The identification of D-genome in some spring triticale lines

Abstract

Main problems limiting spring triticale cultivation are poor grain quality, plant height, low plant productivity and preharvest sprouting. One of the suitable way to improve this situation is application of wheat D-genome into triticale. During the secondary spring hexaploid triticale development it is available to observe the genomic reorganization and elimination of D-genome material. In order to resolve the problem regarding the identification of breeding samples bearing D-genome we carried out PCR analysis with chromosome specific SSR-markers and specific STS-marker of locus Sec2 (2RS). Further for precise identification of triticale lines 2R/2D-substituted we applied genomic in situ hybridization (GISH).
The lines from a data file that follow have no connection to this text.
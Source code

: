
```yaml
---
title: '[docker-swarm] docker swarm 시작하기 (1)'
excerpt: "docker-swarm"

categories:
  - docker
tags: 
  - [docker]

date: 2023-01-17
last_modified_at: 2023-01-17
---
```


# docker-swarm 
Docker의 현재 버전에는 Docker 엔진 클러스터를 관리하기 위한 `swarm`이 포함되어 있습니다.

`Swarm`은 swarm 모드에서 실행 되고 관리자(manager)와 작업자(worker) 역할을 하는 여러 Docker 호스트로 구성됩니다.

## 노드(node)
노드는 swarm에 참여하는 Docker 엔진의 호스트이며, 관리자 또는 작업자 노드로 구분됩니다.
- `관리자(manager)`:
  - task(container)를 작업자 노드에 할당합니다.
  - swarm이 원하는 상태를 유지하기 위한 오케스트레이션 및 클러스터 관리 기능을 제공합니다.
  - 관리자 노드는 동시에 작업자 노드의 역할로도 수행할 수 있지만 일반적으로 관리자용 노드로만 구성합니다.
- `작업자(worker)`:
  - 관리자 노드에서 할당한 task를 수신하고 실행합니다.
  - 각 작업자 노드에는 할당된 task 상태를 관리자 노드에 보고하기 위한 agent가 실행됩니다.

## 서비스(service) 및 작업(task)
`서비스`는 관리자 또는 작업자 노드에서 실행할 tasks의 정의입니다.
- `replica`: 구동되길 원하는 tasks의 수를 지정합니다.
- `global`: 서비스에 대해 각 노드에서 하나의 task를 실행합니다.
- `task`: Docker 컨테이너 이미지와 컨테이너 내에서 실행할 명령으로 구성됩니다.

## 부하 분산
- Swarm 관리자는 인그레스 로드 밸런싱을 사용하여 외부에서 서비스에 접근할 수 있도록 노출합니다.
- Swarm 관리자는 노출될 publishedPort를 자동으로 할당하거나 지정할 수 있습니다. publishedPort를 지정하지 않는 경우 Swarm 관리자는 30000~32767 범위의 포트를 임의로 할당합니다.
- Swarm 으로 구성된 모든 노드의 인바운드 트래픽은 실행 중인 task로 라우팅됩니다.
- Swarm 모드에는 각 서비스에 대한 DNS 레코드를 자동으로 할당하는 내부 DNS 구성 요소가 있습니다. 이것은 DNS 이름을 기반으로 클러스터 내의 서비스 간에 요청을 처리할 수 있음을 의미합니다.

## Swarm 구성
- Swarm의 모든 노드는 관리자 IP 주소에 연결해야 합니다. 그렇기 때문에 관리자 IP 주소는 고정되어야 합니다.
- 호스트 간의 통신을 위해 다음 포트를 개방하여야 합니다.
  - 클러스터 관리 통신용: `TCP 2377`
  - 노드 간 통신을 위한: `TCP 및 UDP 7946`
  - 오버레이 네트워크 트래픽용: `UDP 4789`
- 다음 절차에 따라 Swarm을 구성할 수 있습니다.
So it has been shown that 7 lines of spring triticale (of 15 ones) bear 2R/2D substitution, results derived from SSR-PCR and STS-PCR analysis being approved by GISH. It means that PCR-analysis alone is enough to select D-genome bearing plants. Spring triticale forms L 8-4 and L 8-6 are segregating in rye chromosome number, among them there being 2R/2D-substituted, non-substituted plants and hybrids between them. In this respect, it is necessary to make individual selection based on the molecular marker application. Such amazing large ratio of 2R/2Dsubstituted forms in the collection investigated may be explained by the preliminary selection under field conditions according to low plant height and short growing period. Spring triticale forms appeared to be 2R/2D substituted are involved into breeding process.